As build tasks get more complicated, it's logical to split them up into multiple tasks that can be called independently and conditionally. Lantern makes this easy too:

task_build() {
    task_begin "Building";
    # Do build stuff here
    task_end "$?";
}
task_deploy() {
    task_begin "Deploying";
    # Do deploy stuff here
    task_end "$?";
}

task_all() {
    tasks_run build deploy;
}

The all task in the above runs both the build and deploy tasks. In fact, the template build script uses tasks_run at the very bottom to treat every argument passed to it as a task name, leading to the behaviour described above.

Lantern also provides an array of other useful functions to make expressing build sequences easy, concise, and readable - from custom colours to testing environment variables to see if they exist. It's all fully documented in the README of the project too.

As described 2 posts ago, the git-repo Laminar CI task (once it's spawned a hologram of itself) currently checks for the existence of a build or build.sh executable script in the root of the repository it is running on, and passes ci as the first and only argument.

This provides easy integration with Lantern, since Lantern build scripts can be called anything we like, and with a tasks_run call at the bottom as in the template file, we can simply define a ci Lantern task function that runs all our continuous integration jobs that we need to execute.

If you're interested in trying out Lantern for yourself, check out the repository!

https://gitlab.com/sbrl/lantern-build-engine#lantern-build-engine

Personally, I use it for everything from CI to rapid development environment setup.

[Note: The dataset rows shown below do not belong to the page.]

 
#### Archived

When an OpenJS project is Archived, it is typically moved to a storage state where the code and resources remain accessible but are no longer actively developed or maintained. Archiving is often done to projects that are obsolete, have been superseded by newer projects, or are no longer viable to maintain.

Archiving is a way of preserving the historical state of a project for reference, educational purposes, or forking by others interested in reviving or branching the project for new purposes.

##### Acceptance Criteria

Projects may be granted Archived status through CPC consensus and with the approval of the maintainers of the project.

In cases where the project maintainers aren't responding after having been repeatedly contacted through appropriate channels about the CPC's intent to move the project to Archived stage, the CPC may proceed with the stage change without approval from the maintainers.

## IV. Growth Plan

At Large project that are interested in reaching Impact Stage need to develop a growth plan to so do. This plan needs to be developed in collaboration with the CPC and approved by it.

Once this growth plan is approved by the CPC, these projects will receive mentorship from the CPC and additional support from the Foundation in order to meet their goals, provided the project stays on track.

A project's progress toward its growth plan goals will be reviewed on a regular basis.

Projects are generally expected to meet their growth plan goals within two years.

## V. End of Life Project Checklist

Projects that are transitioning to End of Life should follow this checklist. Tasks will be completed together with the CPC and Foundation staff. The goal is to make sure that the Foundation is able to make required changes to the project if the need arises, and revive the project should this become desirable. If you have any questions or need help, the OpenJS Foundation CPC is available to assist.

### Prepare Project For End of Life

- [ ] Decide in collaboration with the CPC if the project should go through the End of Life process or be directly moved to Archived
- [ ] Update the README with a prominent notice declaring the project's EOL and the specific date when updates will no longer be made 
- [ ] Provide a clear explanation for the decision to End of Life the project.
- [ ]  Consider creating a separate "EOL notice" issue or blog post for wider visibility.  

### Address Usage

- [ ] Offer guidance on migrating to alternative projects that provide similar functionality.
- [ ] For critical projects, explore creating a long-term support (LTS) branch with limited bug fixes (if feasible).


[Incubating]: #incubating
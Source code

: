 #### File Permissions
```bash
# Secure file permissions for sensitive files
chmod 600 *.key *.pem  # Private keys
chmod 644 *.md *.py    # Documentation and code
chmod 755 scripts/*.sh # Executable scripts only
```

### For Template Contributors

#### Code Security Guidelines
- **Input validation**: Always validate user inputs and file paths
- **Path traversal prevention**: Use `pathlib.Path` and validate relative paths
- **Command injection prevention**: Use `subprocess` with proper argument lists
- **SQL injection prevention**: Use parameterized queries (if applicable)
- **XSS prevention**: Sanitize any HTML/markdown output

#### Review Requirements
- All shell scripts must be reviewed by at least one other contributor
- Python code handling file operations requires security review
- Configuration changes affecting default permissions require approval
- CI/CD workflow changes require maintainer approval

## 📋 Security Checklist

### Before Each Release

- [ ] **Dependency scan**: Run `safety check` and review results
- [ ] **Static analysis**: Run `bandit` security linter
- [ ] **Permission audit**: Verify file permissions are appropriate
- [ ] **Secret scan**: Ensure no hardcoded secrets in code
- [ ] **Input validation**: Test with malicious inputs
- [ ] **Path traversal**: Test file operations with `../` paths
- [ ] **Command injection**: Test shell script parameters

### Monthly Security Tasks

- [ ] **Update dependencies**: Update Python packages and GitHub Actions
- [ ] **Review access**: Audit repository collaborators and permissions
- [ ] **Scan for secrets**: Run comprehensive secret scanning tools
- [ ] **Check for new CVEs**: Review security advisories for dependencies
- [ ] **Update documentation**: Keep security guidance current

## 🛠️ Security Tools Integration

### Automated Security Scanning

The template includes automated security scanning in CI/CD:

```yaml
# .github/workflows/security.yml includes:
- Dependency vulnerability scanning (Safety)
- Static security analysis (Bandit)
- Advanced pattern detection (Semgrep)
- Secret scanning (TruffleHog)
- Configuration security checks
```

This concludes my (epic) series about my git hosting and continuous integration. We've looked at git hosting, and taken a deep dive into integrating it into a continuous integration system, which we've augmented with a bunch of scripts of our own design. The system we've ended up with, while a lot of work to setup, is extremely flexible, allowing for modifications at will (for example, I have a webhook script that's similar to the git post-receive hook, but is designed to receive notifications from GitHub instead of Gitea and queue the git-repo just the same).

I'll post a series list post soon. After that, I might blog about my personal apt repository that I've setup, which is somewhat related to this.

Own your code, part 5: git post-receive hook

In the last post, I took a deep dive into the master git-repo job that powers the my entire build system. In the next few posts, I'm going to take a look at the bits around the edges that interact with this laminar job - starting with the git post-receive hook in this post.

When you push commits to a git repository, the remote server does a bunch of work to integrate your changes into the remote master copy of the repository. At various points in the process, git allows you to run scripts to augment your repository, and potentially alter the way git ultimately processes the push. You can send content back to the pushing user too - which is how you get those messages on the command-line occasionally when you push to a GitHub repository.

In our case, we want to queue a new Laminar CI job when new commits are pushed to a private Gitea server, for instance (like mine). Doing this isn't particularly difficult, but we do need to collect a bunch of information about the environment we're running in so that we can correctly inform the git-repo task where it needs to pull the repository from, who pushed the commits, and which commits need testing.

In addition, we want to write 1 universal git post-receive hook script that will work everywhere - regardless of the server the repository is hosted on. Of course, on GitHub you can't run a script directly, but if I ever come into contact with another supporting git server, I want to minimise the amount of extra work I've got to do to hook it up.

Let's jump into the script:

#!/usr/bin/env bash
if [ "${GIT_HOST}" == "" ]; then
    GIT_HOST="git.starbeamrainbowlabs.com";
fi

Fairly standard stuff. Here we set a shebang and specify the GIT_HOST variable if it's not set already. This is mainly just a placeholder for the future, as explained above.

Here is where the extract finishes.